**Directions**
Transcribe the data. Leave out nothing.

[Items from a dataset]

☆ ☆ ☆ ☆ ☆ ☆ ☆

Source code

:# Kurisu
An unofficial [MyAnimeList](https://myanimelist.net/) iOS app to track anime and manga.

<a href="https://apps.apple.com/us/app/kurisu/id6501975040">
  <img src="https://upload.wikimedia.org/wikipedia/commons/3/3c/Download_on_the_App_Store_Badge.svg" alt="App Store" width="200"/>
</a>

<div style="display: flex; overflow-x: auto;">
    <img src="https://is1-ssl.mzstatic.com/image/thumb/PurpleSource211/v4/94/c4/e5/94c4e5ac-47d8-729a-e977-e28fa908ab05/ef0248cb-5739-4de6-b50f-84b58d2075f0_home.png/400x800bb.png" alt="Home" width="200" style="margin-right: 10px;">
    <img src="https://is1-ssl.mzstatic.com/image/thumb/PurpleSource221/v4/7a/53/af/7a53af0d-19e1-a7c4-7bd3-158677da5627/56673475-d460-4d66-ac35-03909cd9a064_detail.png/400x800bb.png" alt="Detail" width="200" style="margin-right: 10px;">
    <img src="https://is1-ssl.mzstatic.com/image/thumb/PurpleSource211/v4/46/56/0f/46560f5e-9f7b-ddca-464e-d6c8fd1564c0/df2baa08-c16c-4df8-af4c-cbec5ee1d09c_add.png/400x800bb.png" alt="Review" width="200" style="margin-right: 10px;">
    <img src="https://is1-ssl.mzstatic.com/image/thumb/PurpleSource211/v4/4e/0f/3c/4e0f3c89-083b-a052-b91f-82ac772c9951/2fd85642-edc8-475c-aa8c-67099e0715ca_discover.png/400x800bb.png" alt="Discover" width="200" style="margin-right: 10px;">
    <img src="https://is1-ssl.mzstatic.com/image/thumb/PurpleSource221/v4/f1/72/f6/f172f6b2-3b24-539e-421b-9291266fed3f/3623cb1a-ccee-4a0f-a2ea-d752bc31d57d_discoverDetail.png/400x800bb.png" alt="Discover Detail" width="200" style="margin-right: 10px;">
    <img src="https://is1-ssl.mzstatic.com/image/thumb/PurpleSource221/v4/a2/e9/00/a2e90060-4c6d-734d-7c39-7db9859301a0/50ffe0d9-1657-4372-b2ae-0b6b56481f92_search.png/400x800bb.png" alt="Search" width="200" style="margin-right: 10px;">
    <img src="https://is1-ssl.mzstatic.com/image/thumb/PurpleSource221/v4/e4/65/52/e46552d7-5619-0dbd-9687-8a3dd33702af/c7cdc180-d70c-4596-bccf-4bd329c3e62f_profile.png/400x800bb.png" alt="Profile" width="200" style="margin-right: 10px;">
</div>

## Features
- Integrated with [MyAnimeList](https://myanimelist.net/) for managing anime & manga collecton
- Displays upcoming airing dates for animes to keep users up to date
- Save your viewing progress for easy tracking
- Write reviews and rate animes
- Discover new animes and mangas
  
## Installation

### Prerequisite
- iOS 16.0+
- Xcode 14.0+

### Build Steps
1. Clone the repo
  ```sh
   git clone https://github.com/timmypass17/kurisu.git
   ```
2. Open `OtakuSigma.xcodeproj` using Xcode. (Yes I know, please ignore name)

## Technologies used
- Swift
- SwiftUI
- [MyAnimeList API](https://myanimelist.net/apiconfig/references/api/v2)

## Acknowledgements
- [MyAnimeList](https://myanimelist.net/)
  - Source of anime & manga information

☆ ☆ ☆ ☆ ☆ ☆ ☆

**Expected answer**
Source code

:# Kurisu
An unofficial [MyAnimeList](https://myanimelist.net/) iOS app to track anime and manga.

<a href="https://apps.apple.com/us/app/kurisu/id6501975040">
  <img src="https://upload.wikimedia.org/wikipedia/commons/3/3c/Download_on_the_App_Store_Badge.svg" alt="App Store" width="200"/>
</a>

<div style="display: flex; overflow-x: auto;">
    <img src="https://is1-ssl.mzstatic.com/image/thumb/PurpleSource211/v4/94/c4/e5/94c4e5ac-47d8-729a-e977-e28fa908ab05/ef0248cb-5739-4de6-b50f-84b58d2075f0_home.png/400x800bb.png" alt="Home" width="200" style="margin-right: 10px;">
    <img src="https://is1-ssl.mzstatic.com/image/thumb/PurpleSource221/v4/7a/53/af/7a53af0d-19e1-a7c4-7bd3-158677da5627/56673475-d460-4d66-ac35-03909cd9a064_detail.png/400x800bb.png" alt="Detail" width="200" style="margin-right: 10px;">
    <img src="https://is1-ssl.mzstatic.com/image/thumb/PurpleSource211/v4/46/56/0f/46560f5e-9f7b-ddca-464e-d6c8fd1564c0/df2baa08-c16c-4df8-af4c-cbec5ee1d09c_add.png/400x800bb.png" alt="Review" width="200" style="margin-right: 10px;">
    <img src="https://is1-ssl.mzstatic.com/image/thumb/PurpleSource211/v4/4e/0f/3c/4e0f3c89-083b-a052-b91f-82ac772c9951/2fd85642-edc8-475c-aa8c-67099e0715ca_discover.png/400x800bb.png" alt="Discover" width="200" style="margin-right: 10px;">
    <img src="https://is1-ssl.mzstatic.com/image/thumb/PurpleSource221/v4/f1/72/f6/f172f6b2-3b24-539e-421b-9291266fed3f/3623cb1a-ccee-4a0f-a2ea-d752bc31d57d_discoverDetail.png/400x800bb.png" alt="Discover Detail" width="200" style="margin-right: 10px;">
    <img src="https://is1-ssl.mzstatic.com/image/thumb/PurpleSource221/v4/a2/e9/00/a2e90060-4c6d-734d-7c39-7db9859301a0/50ffe0d9-1657-4372-b2ae-0b6b56481f92_search.png/400x800bb.png" alt="Search" width="200" style="margin-right: 10px;">
    <img src="https://is1-ssl.mzstatic.com/image/thumb/PurpleSource221/v4/e4/65/52/e46552d7-5619-0dbd-9687-8a3dd33702af/c7cdc180-d70c-4596-bccf-4bd329c3e62f_profile.png/400x800bb.png" alt="Profile" width="200" style="margin-right: 10px;">
</div>

## Features
- Integrated with [MyAnimeList](https://myanimelist.net/) for managing anime & manga collecton
- Displays upcoming airing dates for animes to keep users up to date
- Save your viewing progress for easy tracking
- Write reviews and rate animes
- Discover new animes and mangas
  
## Installation

### Prerequisite
- iOS 16.0+
- Xcode 14.0+

### Build Steps
1. Clone the repo
  ```sh
   git clone https://github.com/timmypass17/kurisu.git
   ```
2. Open `OtakuSigma.xcodeproj` using Xcode. (Yes I know, please ignore name)

## Technologies used
- Swift
- SwiftUI
- [MyAnimeList API](https://myanimelist.net/apiconfig/references/api/v2)

## Acknowledgements
- [MyAnimeList](https://myanimelist.net/)
  - Source of anime & manga information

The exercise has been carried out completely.